Most of my snags lately is from people losing 50+ yards of line on those snags. I'd do the sharp circle back and my bait would be hanging above the water on other peoples snags.Bait hanging in air and the old line is snagged at both ends. Last year I must have retrieved 200+ yards of red cajun line from other people's snags.This year,people's losing a mile of 12 lb blue stren.

Losing 20+ cranks in a season is no biggie at Indian when pulling offshore planerboards and no stopping.I went to the next deeper diver recently and the snag % went way down. You'd figure it would double.The sharper dive angle seems to be helping out on the snag reduction and more success with my thumbing the spool technique.

This season is one of the best for not losing baits since upgrading to a kicker motor and offshore boards.


----------



## MassillonBuckeye (May 3, 2010)

Snakecharmer said:


> Put motor in nuetral. Reel other lines in like crazy. Give snagged rod to passenger. Hold rod up high and circle the snag. Hopefully it pops loose. If not, attach snagmaster. Retrieve $15 lure....
> http://www.cabelas.com/catalog/prod...ty=1&itemGUID=&destination=/user/wishlist.jsp


I like the looks of that snagmaster. I may have to try it out. I've been using the "thumb the spool" technique and it works like Saugmon says about 75% or better. Haven't lost too many lures.

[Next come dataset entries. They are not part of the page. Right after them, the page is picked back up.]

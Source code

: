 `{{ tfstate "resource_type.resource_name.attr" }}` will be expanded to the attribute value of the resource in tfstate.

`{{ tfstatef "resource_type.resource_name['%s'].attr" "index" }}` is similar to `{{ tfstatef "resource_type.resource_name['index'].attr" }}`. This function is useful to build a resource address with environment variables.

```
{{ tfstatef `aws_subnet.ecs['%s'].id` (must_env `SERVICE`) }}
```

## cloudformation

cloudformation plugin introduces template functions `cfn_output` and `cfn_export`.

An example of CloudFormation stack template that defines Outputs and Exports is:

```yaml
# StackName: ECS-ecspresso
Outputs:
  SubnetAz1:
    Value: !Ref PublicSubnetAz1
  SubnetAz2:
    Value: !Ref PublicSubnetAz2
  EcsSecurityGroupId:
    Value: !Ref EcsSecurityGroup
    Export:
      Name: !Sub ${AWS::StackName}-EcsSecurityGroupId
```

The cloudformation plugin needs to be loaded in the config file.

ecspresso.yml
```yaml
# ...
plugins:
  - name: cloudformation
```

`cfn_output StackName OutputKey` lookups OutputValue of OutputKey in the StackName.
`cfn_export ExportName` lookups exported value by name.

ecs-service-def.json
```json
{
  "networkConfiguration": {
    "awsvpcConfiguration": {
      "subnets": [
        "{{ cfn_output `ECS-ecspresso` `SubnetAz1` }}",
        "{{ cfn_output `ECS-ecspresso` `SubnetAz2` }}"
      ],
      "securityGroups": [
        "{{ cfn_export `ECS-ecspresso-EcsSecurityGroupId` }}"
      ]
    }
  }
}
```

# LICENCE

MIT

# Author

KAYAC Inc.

I have a new problem though.. After changing my trolling rigs over to 10lb Trilene XT, I'm having trouble detecting bites. It's not like it was with the braid. Tons of stretch. I pulled a hawg 19" smallie last night for probably 100 yards before I realized he was on there. It made me want to strip that line right back off there lol.. Part of the issue I guess was having to let out 200' of line to get the lures down 15' @3mph. I had to put a lot of line out and I still wasn't on the bottom. I was basically watching for the rod to load up because I wasn't seeing any head shakes or other aggressive bites. And if it's not a large fish, the rod doesn't load up much. Mono also seems to slingshot the lures into fouling if you do touch bottom and snag slightly. A few of those resulting in major line twist from the lure spinning after fouling. I think I'm going back to braid. And it's not going to be power pro.. 10lb power pro felt more like 4lb as far as strength goes.


----------



## Snakecharmer (Apr 9, 2008)

What type of rod are you using? You're rod might be a little too stiff for the inland waters.

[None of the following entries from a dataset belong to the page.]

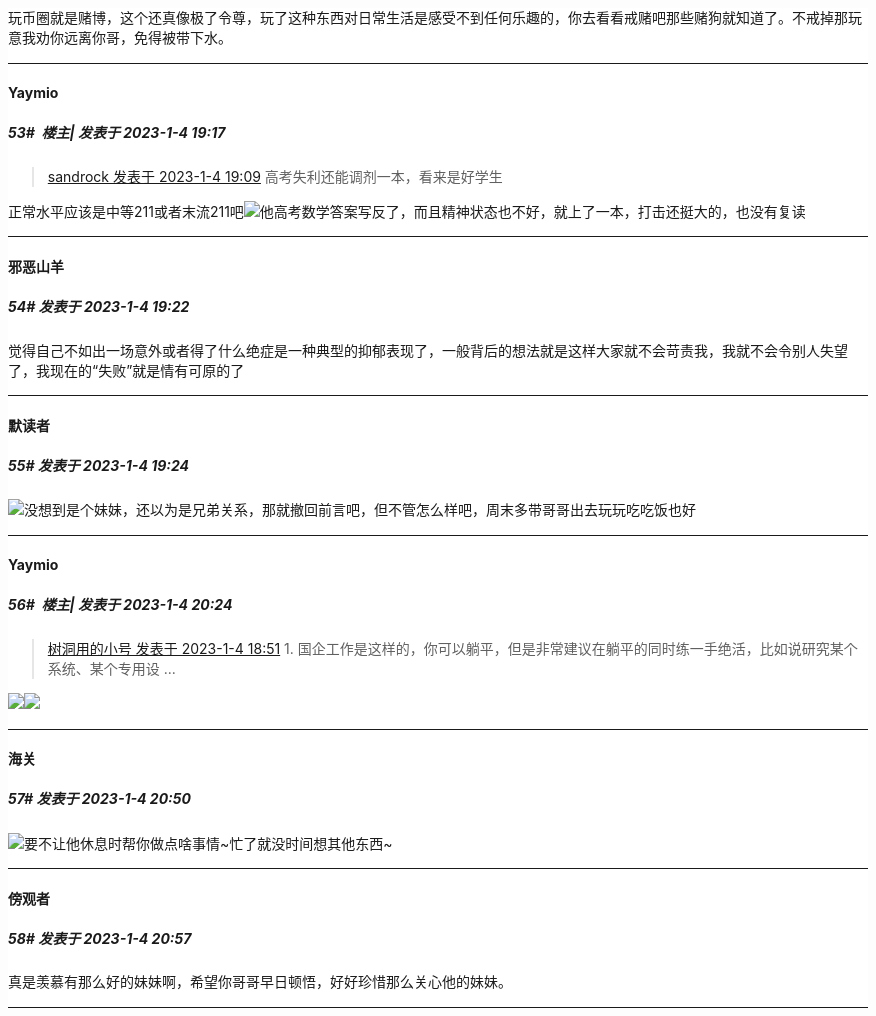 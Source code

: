 玩币圈就是赌博，这个还真像极了令尊，玩了这种东西对日常生活是感受不到任何乐趣的，你去看看戒赌吧那些赌狗就知道了。不戒掉那玩意我劝你远离你哥，免得被带下水。

*****

####  Yaymio  
##### 53#         楼主| 发表于 2023-1-4 19:17

<blockquote><a href="httphttps://bbs.saraba1st.com/2b/forum.php?mod=redirect&amp;goto=findpost&amp;pid=59203156&amp;ptid=2113410" target="_blank">sandrock 发表于 2023-1-4 19:09</a>
高考失利还能调剂一本，看来是好学生</blockquote>
正常水平应该是中等211或者末流211吧<img src="https://static.saraba1st.com/image/smiley/face2017/002.png" referrerpolicy="no-referrer">他高考数学答案写反了，而且精神状态也不好，就上了一本，打击还挺大的，也没有复读

*****

####  邪恶山羊  
##### 54#       发表于 2023-1-4 19:22

觉得自己不如出一场意外或者得了什么绝症是一种典型的抑郁表现了，一般背后的想法就是这样大家就不会苛责我，我就不会令别人失望了，我现在的“失败”就是情有可原的了

*****

####  默读者  
##### 55#       发表于 2023-1-4 19:24

<img src="https://static.saraba1st.com/image/smiley/face2017/068.png" referrerpolicy="no-referrer">没想到是个妹妹，还以为是兄弟关系，那就撤回前言吧，但不管怎么样吧，周末多带哥哥出去玩玩吃吃饭也好

*****

####  Yaymio  
##### 56#         楼主| 发表于 2023-1-4 20:24

<blockquote><a href="httphttps://bbs.saraba1st.com/2b/forum.php?mod=redirect&amp;goto=findpost&amp;pid=59202940&amp;ptid=2113410" target="_blank">树洞用的小号 发表于 2023-1-4 18:51</a>
1. 国企工作是这样的，你可以躺平，但是非常建议在躺平的同时练一手绝活，比如说研究某个系统、某个专用设 ...</blockquote>
<img src="https://static.saraba1st.com/image/smiley/face2017/037.png" referrerpolicy="no-referrer"><img src="https://p.sda1.dev/9/255d95cf99f9456de11fb5a56f976352/CMP_20230104202357770.jpg" referrerpolicy="no-referrer">

*****

####  海关  
##### 57#       发表于 2023-1-4 20:50

<img src="https://static.saraba1st.com/image/smiley/face2017/034.png" referrerpolicy="no-referrer">要不让他休息时帮你做点啥事情~忙了就没时间想其他东西~

*****

####  傍观者  
##### 58#       发表于 2023-1-4 20:57

真是羡慕有那么好的妹妹啊，希望你哥哥早日顿悟，好好珍惜那么关心他的妹妹。

*****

The snagmaster slips down your line and catches the treble hooks on your lure. It pays for itself . Works great from a boat. Not so great from shore.


----------



## buckeyebowman (Feb 24, 2012)

Snakecharmer said:


> What type of rod are you using? You're rod might be a little too stiff for the inland waters.
> 
> The snagmaster slips down your line and catches the treble hooks on your lure. It pays for itself . Works great from a boat. Not so great from shore.


That's what I was thinking, either too stiff or just a rod with not enough sensitivity to transmit the feel of the strike. Admittedly 200' is a lot of line out, but it's kind of the norm for Erie. Maybe something with a lot of beef in the butt with a fast tip might be the ticket.


----------



## Saugeyefisher (Jul 19, 2010)

Yea thats crazy you didnt see the smallie hitting or shakeing its head. I use 12 lb stren magnathin on my trolling rods (its mono) And i have a fenwick hmx 7' med. heavy fast actoin, and a st.croix premier 7'6" heavy , fast tip telescoping. And i can detect a 8 inch crappie hitting with 200 ft out?

How heavy are your rods??


----------



## saugmon (Jun 14, 2006)

I couldn't fathom the idea of 200' of line out. I'm happy just to get out 42'.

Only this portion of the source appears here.